All those reviews had points for them. As usual, Opus 4.5 was a very nice reviewer. Gemini 3 Pro had quite a few hallucinations. Grok 4 was good for finding missing literature. Grok 4.1 Thinking was quite balanced. GLM 4.7 had some unique insights. Kimi K2 went all the way and even fully reviewed the published code; Opus didn’t like how strict it was, but I did.

Here is the consolidation of the reviews as per Opus 4.5. The extra section on GLM 4.7 comes from the additional run that arrived after the others had already been scored (my weekly quota, guy!). I also did run consolidated reviews through 5.2 Pro Extended Thinking but both failed to access the GH code and could not assess the claims that stem from the code reviews.

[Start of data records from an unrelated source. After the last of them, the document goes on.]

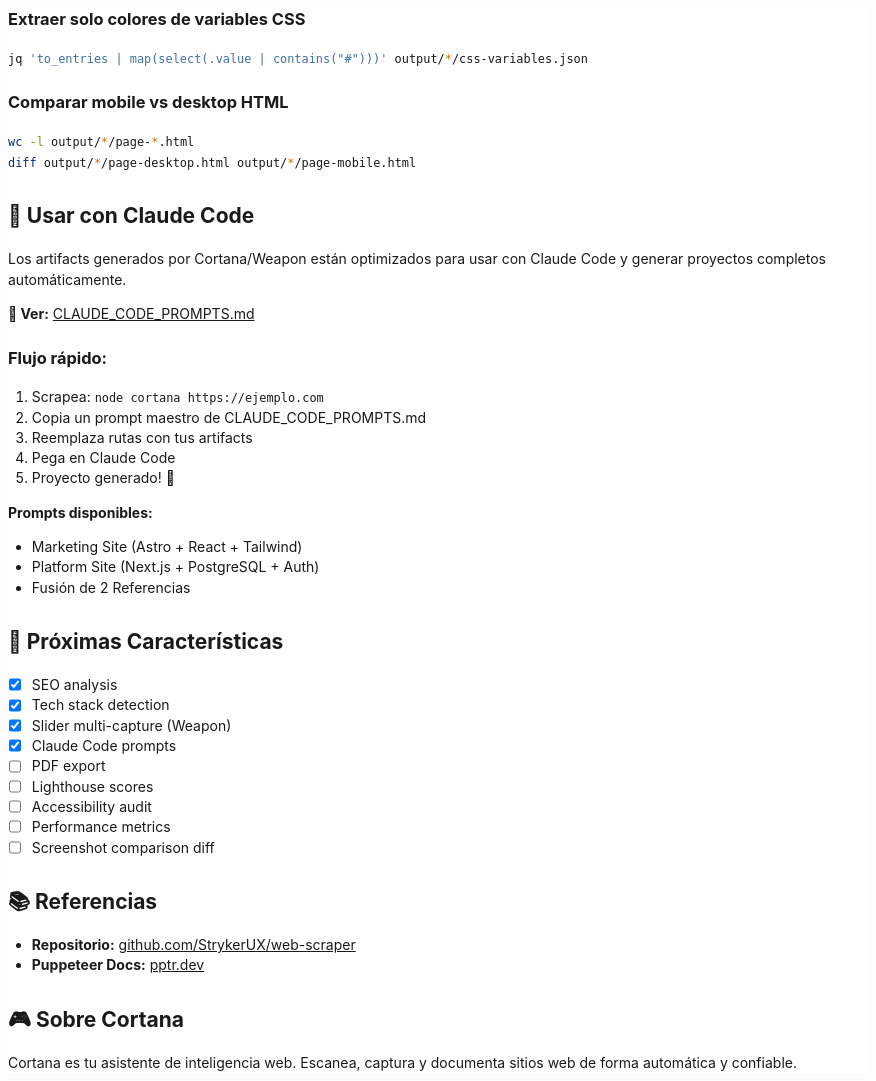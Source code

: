 ### Extraer solo colores de variables CSS
```bash
jq 'to_entries | map(select(.value | contains("#")))' output/*/css-variables.json
```

### Comparar mobile vs desktop HTML
```bash
wc -l output/*/page-*.html
diff output/*/page-desktop.html output/*/page-mobile.html
```

## 🤖 Usar con Claude Code

Los artifacts generados por Cortana/Weapon están optimizados para usar con Claude Code y generar proyectos completos automáticamente.

**📖 Ver:** [CLAUDE_CODE_PROMPTS.md](CLAUDE_CODE_PROMPTS.md)

### Flujo rápido:
1. Scrapea: `node cortana https://ejemplo.com`
2. Copia un prompt maestro de CLAUDE_CODE_PROMPTS.md
3. Reemplaza rutas con tus artifacts
4. Pega en Claude Code
5. Proyecto generado! 🎉

**Prompts disponibles:**
- Marketing Site (Astro + React + Tailwind)
- Platform Site (Next.js + PostgreSQL + Auth)
- Fusión de 2 Referencias

## 🚀 Próximas Características

- [x] SEO analysis
- [x] Tech stack detection
- [x] Slider multi-capture (Weapon)
- [x] Claude Code prompts
- [ ] PDF export
- [ ] Lighthouse scores
- [ ] Accessibility audit
- [ ] Performance metrics
- [ ] Screenshot comparison diff

## 📚 Referencias

- **Repositorio:** [github.com/StrykerUX/web-scraper](https://github.com/StrykerUX/web-scraper)
- **Puppeteer Docs:** [pptr.dev](https://pptr.dev)

## 🎮 Sobre Cortana

Cortana es tu asistente de inteligencia web. Escanea, captura y documenta sitios web de forma automática y confiable.
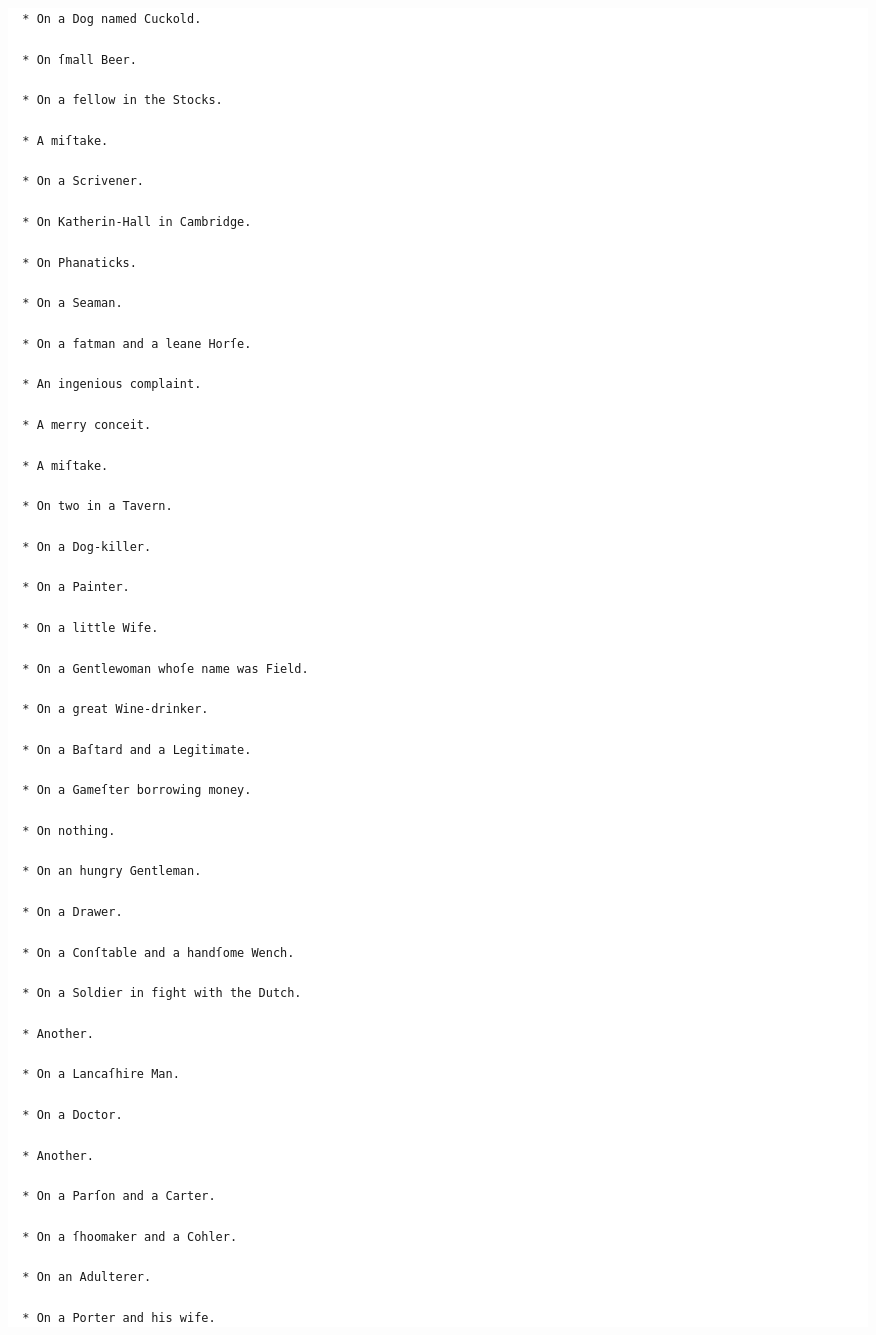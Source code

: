       * On a Dog named Cuckold.

      * On ſmall Beer.

      * On a fellow in the Stocks.

      * A miſtake.

      * On a Scrivener.

      * On Katherin-Hall in Cambridge.

      * On Phanaticks.

      * On a Seaman.

      * On a fatman and a leane Horſe.

      * An ingenious complaint.

      * A merry conceit.

      * A miſtake.

      * On two in a Tavern.

      * On a Dog-killer.

      * On a Painter.

      * On a little Wife.

      * On a Gentlewoman whoſe name was Field.

      * On a great Wine-drinker.

      * On a Baſtard and a Legitimate.

      * On a Gameſter borrowing money.

      * On nothing.

      * On an hungry Gentleman.

      * On a Drawer.

      * On a Conſtable and a handſome Wench.

      * On a Soldier in fight with the Dutch.

      * Another.

      * On a Lancaſhire Man.

      * On a Doctor.

      * Another.

      * On a Parſon and a Carter.

      * On a ſhoomaker and a Cohler.

      * On an Adulterer.

      * On a Porter and his wife.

Final Consolidated Assessment

What the Paper Actually Demonstrates

  1. ✅ Self-supervised pretraining at large scale produces useful PSG representations
  2. ✅ Channel-agnostic architecture enables cross-site deployment
  3. ✅ Pretraining improves performance over supervised baselines on the same data
  4. ✅ Transfer learning to SHHS (held-out cohort) works for cardiovascular outcomes
  5. ✅ Sleep staging performance is competitive with specialized models

What the Paper Does NOT Demonstrate

  1. ❌ That sleep alone “predicts” disease (confounding by existing pathology)
  2. ❌ That predictions generalize to population cohorts (only sleep clinic patients)
  3. ❌ Clinical utility or actionability of risk predictions
  4. ❌ Incremental value over standard PSG clinical features
  5. ❌ Correct survival modeling (mini-batch Cox issue)
  6. ❌ Calibration of risk predictions (GLM 4.7)
  7. ❌ Temporal stability expected of a true “foundation” (GLM 4.7)
  8. ❌ Zero/few-shot capabilities implied by “foundation model” terminology (GLM 4.7)

The headline claim—”from one night of sleep, SleepFM accurately predicts 130 conditions”—should be interpreted as:

“Among patients referred to sleep clinics, multimodal PSG embeddings show strong association with subsequent EHR codes for 130 conditions, likely reflecting baseline disease burden and diagnostic trajectories rather than independent sleep biomarkers.”

Score Summary (Based on Reviewer Consensus)

Dimension Score Notes
Technical Innovation 7/10 Solid engineering, sensible design choices
Dataset/Scale 9/10 Genuinely unprecedented for the field
Methodological Rigor 5/10 Major issues with incident definition, survival modeling, baselines
Clinical Significance 4/10 Overstated claims, utility undemonstrated
Reproducibility 8/10 Excellent code/data release
Overall Impact 6/10 Important step for field, but claims need major qualification

Bottom Line

For ML/engineering venues: This is a strong contribution demonstrating that foundation model approaches work for multimodal PSG at scale.

For clinical interpretation: The disease prediction claims are not as clean as headlines suggest. The combination of weak baselines, permissive incident definitions, referral bias, and potential survival modeling issues means the clinical value proposition remains under-supported.

The lasting contribution will likely be SleepFM as a reusable encoder for sleep researchers, not the specific disease prediction claims.

With that by my side, I’ll now re-read the paper and have a look at the code, too.

Artus’ note: it was very annoying to realize that 5.2 Pro Extended Thinking has serious troubles to download a PDF from Nature or code from a GitHub repository. It is a learning for now but feels a bit like a throw back to the days of o1-pro.